Bond desks can either be run as profit centres or not. When I was at ScotiaMcLeod and I wanted to buy a bond for a client, I would call up the bond desk downtown and get the price for what was in inventory and it was nice to know that our bond desk was NOT run as a profit centre. Ultimately it means the client gets a better price and therefore a better return on their money.
Some bond desks, however, are run as profit centres which means that the bond traders have to take their cut and management expects them to generate revenue for the firm as well as providing inventory to the salesforce (the advisors buying and selling bonds for clients).

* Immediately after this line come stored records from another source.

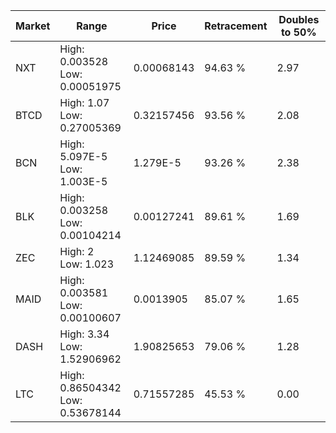 | Market | Range | Price| Retracement | Doubles to 50% |
| --- | --- | --- | --- | --- |
| NXT | High: 0.003528<br />Low: 0.00051975 | 0.00068143 | 94.63 % | 2.97 |
| BTCD | High: 1.07<br />Low: 0.27005369 | 0.32157456 | 93.56 % | 2.08 |
| BCN | High: 5.097E-5<br />Low: 1.003E-5 | 1.279E-5 | 93.26 % | 2.38 |
| BLK | High: 0.003258<br />Low: 0.00104214 | 0.00127241 | 89.61 % | 1.69 |
| ZEC | High: 2<br />Low: 1.023 | 1.12469085 | 89.59 % | 1.34 |
| MAID | High: 0.003581<br />Low: 0.00100607 | 0.0013905 | 85.07 % | 1.65 |
| DASH | High: 3.34<br />Low: 1.52906962 | 1.90825653 | 79.06 % | 1.28 |
| LTC | High: 0.86504342<br />Low: 0.53678144 | 0.71557285 | 45.53 % | 0.00 |
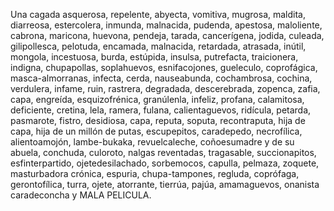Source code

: Una cagada asquerosa, repelente, abyecta, vomitiva, mugrosa, maldita, diarreosa, estercolera, inmunda,
malnacida, pudenda, apestosa, maloliente, cabrona, maricona, huevona, pendeja, tarada, cancerígena, jodida,
culeada, gilipollesca, pelotuda, encamada, malnacida, retardada, atrasada, inútil, mongola, incestuosa, burda,
estúpida, insulsa, putrefacta, traicionera, indigna, chupapollas, soplahuevos, esnifacojones, gueleculo,
coprofágica, masca-almorranas, infecta, cerda, nauseabunda, cochambrosa, cochina, verdulera, infame, ruin,
rastrera, degradada, descerebrada, zopenca, zafia, capa, engreída, esquizofrénica, granúlenla, infeliz,
profana, calamitosa, deficiente, cretina, lela, ramera, fulana, calientaguevos, ridícula, petarda, pasmarote,
fistro, desidiosa, capa, reputa, soputa, recontraputa, hija de capa, hija de un millón de putas, escupepitos,
caradepedo, necrofílica, alientoamojón, lambe-bukaka, revuelcaleche, coñoesumadre y de su abuela, conchuda,
culoroto, nalgas reventadas, tragasable, succionapitos, esfinterpartido, ojetedesilachado, sorbemocos,
capulla, pelmaza, zoquete, masturbadora crónica, espuria, chupa-tampones, regluda, coprófaga, gerontofílica,
turra, ojete, atorrante, tierrúa, pajúa, amamaguevos, onanista caradeconcha y MALA PELICULA.

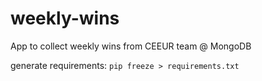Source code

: # weekly-wins

App to collect weekly wins from CEEUR team @ MongoDB

generate requirements: `pip freeze > requirements.txt`

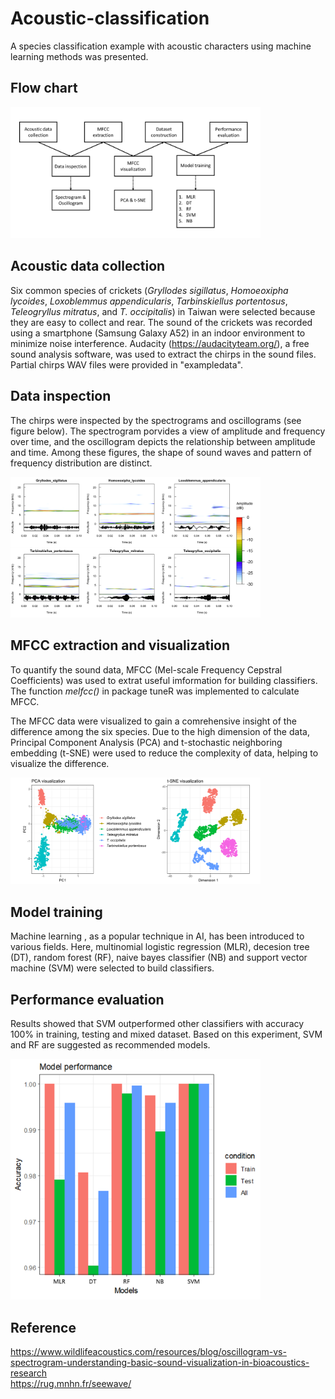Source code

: # Acoustic-classification
A species classification example with acoustic characters using machine learning methods was presented.
## Flow chart
<img src="https://github.com/TK-CamBaz/Acoustic-classification/blob/main/contents/Flowchart.png" width="400">

## Acoustic data collection
Six common species of crickets (_Gryllodes sigillatus_, _Homoeoxipha lycoides_, _Loxoblemmus appendicularis_, _Tarbinskiellus portentosus_, _Teleogryllus mitratus_, and _T. occipitalis_) in Taiwan were selected because they are easy to collect and rear. The sound of the crickets was recorded using a smartphone (Samsung Galaxy A52) in an indoor environment to minimize noise interference. Audacity (https://audacityteam.org/), a free sound analysis software, was used to extract the chirps in the sound files. Partial chirps WAV files were provided in "exampledata".  

## Data inspection
The chirps were inspected by the spectrograms and oscillograms (see figure below). The spectrogram porvides a view of amplitude and frequency over time, and the oscillogram depicts the relationship between amplitude and time. Among these figures, the shape of sound waves and pattern of frequency distribution are distinct.

<img src="https://github.com/TK-CamBaz/Acoustic-classification/blob/main/contents/Spectrogram_oscillogram.png" width="400">

## MFCC extraction and visualization
To quantify the sound data, MFCC (Mel-scale Frequency Cepstral Coefficients) was used to extrat useful imformation for building classifiers. The function _melfcc()_ in package tuneR was implemented to calculate MFCC.  

The MFCC data were visualized to gain a comrehensive insight of the difference among the six species. Due to the high dimension of the data, Principal Component Analysis (PCA) and t-stochastic neighboring embedding (t-SNE) were used to reduce the complexity of data, helping to visualize the difference.

<img src="https://github.com/TK-CamBaz/Acoustic-classification/blob/main/contents/Visualization.png" width="400">

## Model training
Machine learning , as a popular technique in AI, has been introduced to various fields. Here, multinomial logistic regression (MLR), decesion tree (DT), random forest (RF), naive bayes classifier (NB) and support vector machine (SVM) were selected to build classifiers. 

## Performance evaluation
Results showed that SVM outperformed other classifiers with accuracy 100% in training, testing and mixed dataset. Based on this experiment, SVM and RF are suggested as recommended models.

<img src="https://github.com/TK-CamBaz/Acoustic-classification/blob/main/contents/model_performance.png" width="400">

## Reference
https://www.wildlifeacoustics.com/resources/blog/oscillogram-vs-spectrogram-understanding-basic-sound-visualization-in-bioacoustics-research  
https://rug.mnhn.fr/seewave/  

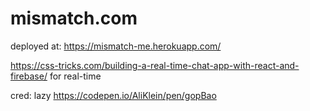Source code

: # mismatch.com
deployed at: https://mismatch-me.herokuapp.com/

https://css-tricks.com/building-a-real-time-chat-app-with-react-and-firebase/ 
for real-time

cred: lazy https://codepen.io/AliKlein/pen/gopBao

This revenue ultimately comes out of the end investor’s pocket.
An investor who uses a brokerage whose bond desk is run as a profit centre might get a bond at 95 whereas that identical bond sold through a brokerage whose bond desk is not run as a profit centre would get that bond at a price less than 95. This is independent of the commission paid to the advisor which is a separate consideration.
I’m going to guess that this is not a question that many people think to ask a potential new advisor, but I think it is an important one.
Chris
If I ask this question to an advisor, how likely is he to know the answer?
Preet
They may not know the answer off-hand, but they should be able to get you an answer within a day (their branch manager will know). I would say that if they do know off-hand, they are probably sharper than average, but if they don’t know off-hand it doesn’t necessarily mean they are below average as it is not something that gets discussed often.
dj
Poor Bond traders at TDW become Investment Advisers and good bond traders at RBC become Hedge fund managers.
iGuru
I stumbled onto this post when I was googling something else and couldn’t resist commenting since I’ve read your blog before.
Just because Scotia’s bond desk is run as cost centre, doesn’t mean that the pricing is better than a firm whose retail desk is a profit centre. I have dealt with many retail desks on the street and am well versed in their function.
The odds are that the same amount of spread is taken, regardless of the desk setup. The only thing that changes is who gets the spread. Is it 100% institutional, 100% retail, or a split.
It is also easier for an investment advisor to negotiate better pricing on a profit centre desk and the desk is capable of being more accommodating with bidding back product or correcting errors.
Preet
Thanks iGuru, further to that a bond desk that is run as a profit centre might be more competitive as they may be more aggressive on pricing as they have a vested interest in doing so. If a cost centre just cares about providing inventory they may sacrifice price in order to do so since they do not have a vested interested in the pricing.